= What you have to do =
Scan the lines below for the word "tests". Copy each line you find it in.

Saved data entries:
'''

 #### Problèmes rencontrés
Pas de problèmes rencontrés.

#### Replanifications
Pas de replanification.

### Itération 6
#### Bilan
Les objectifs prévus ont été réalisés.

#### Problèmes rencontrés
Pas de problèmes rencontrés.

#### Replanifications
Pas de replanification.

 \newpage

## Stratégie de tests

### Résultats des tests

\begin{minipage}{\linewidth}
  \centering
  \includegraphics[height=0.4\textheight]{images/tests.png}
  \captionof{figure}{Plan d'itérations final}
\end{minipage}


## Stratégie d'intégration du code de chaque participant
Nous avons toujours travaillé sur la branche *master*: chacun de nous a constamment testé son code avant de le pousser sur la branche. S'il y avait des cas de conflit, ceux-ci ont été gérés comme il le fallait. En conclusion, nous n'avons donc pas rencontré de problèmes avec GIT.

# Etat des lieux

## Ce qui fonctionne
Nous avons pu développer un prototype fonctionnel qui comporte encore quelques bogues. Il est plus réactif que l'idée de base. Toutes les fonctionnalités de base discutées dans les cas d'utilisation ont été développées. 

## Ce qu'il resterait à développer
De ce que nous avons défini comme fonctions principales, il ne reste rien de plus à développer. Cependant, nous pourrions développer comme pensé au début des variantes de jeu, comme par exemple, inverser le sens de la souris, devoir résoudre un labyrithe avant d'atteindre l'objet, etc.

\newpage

'''

= Task answer =
## Stratégie de tests
### Résultats des tests
  \includegraphics[height=0.4\textheight]{images/tests.png}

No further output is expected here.